> _TASK INPUTS_:
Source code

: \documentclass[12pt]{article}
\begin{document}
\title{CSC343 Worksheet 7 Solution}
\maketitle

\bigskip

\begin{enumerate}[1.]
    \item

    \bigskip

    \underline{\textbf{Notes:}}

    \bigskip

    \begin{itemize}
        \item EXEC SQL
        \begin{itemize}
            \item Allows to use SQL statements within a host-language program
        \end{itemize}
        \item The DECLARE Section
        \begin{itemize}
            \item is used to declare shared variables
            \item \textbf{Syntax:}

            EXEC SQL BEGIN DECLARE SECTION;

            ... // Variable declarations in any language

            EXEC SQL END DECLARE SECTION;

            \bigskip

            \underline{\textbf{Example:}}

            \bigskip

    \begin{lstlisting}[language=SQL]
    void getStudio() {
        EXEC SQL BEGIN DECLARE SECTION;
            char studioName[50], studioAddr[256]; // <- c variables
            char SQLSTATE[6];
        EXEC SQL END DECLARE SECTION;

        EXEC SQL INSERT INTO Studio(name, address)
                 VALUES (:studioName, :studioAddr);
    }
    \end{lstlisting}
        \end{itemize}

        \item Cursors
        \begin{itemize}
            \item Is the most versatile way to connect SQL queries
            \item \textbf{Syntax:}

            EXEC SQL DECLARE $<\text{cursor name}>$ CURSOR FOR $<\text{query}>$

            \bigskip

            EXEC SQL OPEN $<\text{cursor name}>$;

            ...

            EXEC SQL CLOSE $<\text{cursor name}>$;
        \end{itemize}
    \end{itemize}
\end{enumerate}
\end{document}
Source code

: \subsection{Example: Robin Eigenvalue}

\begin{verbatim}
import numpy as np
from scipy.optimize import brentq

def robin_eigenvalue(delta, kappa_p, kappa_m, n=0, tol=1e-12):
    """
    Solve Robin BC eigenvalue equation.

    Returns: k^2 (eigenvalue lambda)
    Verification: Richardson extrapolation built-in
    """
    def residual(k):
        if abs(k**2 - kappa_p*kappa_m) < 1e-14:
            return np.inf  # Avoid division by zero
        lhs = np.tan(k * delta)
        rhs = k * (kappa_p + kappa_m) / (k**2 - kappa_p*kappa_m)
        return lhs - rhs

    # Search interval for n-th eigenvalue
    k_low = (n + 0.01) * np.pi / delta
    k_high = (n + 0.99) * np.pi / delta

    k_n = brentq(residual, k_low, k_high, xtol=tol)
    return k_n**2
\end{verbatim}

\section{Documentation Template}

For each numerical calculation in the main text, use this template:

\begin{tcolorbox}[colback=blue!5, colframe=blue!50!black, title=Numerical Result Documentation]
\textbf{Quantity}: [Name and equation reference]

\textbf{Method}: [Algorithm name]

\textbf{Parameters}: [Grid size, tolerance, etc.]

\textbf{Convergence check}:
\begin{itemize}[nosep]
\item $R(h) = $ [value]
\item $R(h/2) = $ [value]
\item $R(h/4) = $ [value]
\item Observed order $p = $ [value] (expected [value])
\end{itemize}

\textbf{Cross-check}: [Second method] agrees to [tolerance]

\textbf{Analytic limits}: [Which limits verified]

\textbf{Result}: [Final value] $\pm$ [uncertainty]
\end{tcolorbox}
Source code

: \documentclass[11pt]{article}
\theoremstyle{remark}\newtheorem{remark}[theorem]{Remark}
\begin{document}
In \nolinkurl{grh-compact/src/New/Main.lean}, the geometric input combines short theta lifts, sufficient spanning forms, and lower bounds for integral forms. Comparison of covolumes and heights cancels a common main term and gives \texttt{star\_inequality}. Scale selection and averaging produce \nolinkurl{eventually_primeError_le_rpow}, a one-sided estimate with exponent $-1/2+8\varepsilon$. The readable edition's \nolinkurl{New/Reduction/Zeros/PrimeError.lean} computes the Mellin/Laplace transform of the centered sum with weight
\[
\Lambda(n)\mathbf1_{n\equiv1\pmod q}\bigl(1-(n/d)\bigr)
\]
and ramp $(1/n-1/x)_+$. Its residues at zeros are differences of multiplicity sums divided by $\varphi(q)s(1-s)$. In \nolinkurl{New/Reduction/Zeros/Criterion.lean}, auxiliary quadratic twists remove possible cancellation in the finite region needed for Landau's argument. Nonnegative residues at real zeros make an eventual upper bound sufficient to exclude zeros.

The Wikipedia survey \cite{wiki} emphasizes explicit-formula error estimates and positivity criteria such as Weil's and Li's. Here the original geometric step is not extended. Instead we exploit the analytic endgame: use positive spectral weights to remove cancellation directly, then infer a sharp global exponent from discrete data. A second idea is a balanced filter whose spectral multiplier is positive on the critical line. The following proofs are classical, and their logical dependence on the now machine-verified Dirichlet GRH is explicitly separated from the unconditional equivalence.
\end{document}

> _REQUIRED WORK_: Copy each line above containing the string "tcolorbox".

> _TASK RESULT_:
\begin{tcolorbox}[colback=blue!5, colframe=blue!50!black, title=Numerical Result Documentation]
\end{tcolorbox}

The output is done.